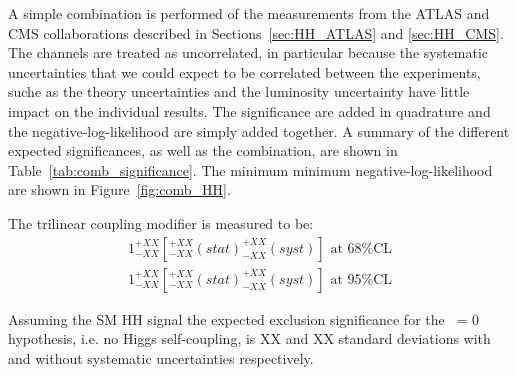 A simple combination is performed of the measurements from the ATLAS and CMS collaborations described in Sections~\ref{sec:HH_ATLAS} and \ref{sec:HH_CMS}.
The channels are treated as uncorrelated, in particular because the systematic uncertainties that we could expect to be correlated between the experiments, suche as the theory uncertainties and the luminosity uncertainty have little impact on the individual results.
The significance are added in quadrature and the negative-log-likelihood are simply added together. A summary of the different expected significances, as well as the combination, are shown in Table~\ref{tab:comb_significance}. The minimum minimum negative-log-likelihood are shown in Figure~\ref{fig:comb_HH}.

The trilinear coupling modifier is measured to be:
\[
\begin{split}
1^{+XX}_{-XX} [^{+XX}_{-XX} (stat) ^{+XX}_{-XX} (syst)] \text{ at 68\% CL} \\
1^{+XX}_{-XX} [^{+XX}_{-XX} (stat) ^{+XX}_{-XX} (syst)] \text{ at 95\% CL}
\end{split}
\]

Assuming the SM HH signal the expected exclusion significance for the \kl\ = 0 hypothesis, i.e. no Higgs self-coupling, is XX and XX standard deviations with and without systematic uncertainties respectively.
· · · ·
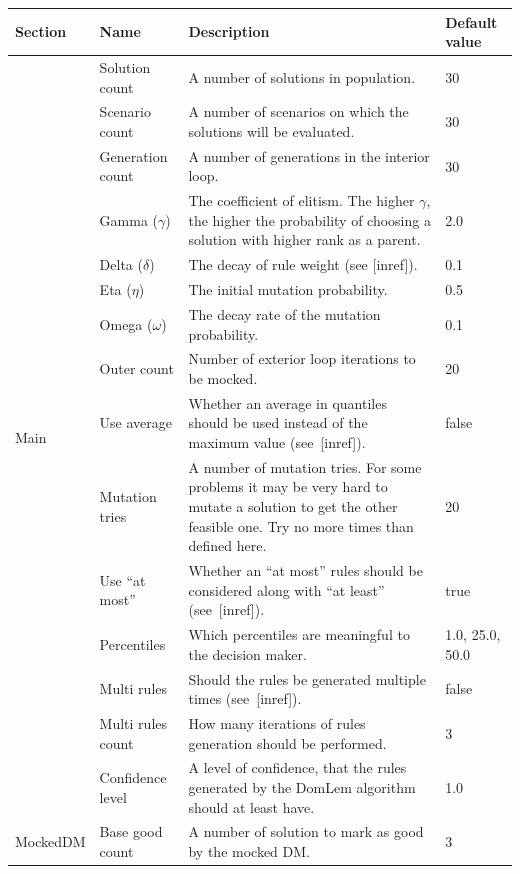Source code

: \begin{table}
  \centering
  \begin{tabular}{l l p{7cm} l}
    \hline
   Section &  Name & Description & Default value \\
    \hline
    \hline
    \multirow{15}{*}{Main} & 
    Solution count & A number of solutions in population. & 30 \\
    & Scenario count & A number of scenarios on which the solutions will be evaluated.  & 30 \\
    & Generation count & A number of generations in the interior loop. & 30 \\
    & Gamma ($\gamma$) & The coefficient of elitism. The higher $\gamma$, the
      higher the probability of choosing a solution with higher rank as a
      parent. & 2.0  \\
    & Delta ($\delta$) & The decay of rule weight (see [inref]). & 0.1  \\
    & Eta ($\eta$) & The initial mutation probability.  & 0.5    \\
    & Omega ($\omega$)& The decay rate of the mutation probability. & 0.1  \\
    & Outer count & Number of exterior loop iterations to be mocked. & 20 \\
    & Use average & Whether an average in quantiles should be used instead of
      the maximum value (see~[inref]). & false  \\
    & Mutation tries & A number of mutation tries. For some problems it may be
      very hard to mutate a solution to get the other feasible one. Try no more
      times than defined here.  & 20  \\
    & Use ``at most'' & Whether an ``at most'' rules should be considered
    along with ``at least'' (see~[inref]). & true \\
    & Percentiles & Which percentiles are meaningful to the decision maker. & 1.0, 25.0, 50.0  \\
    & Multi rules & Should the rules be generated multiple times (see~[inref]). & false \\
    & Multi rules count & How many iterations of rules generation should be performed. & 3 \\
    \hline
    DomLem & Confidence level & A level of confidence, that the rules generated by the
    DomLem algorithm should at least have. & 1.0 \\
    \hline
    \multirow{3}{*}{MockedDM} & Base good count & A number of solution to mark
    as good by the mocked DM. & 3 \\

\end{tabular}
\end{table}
· · · ·
EXERCISE INSTRUCTIONS:
If a line in the records above has the word "loop", copy it.

RESULT:
    & Generation count & A number of generations in the interior loop. & 30 \\
    & Outer count & Number of exterior loop iterations to be mocked. & 20 \\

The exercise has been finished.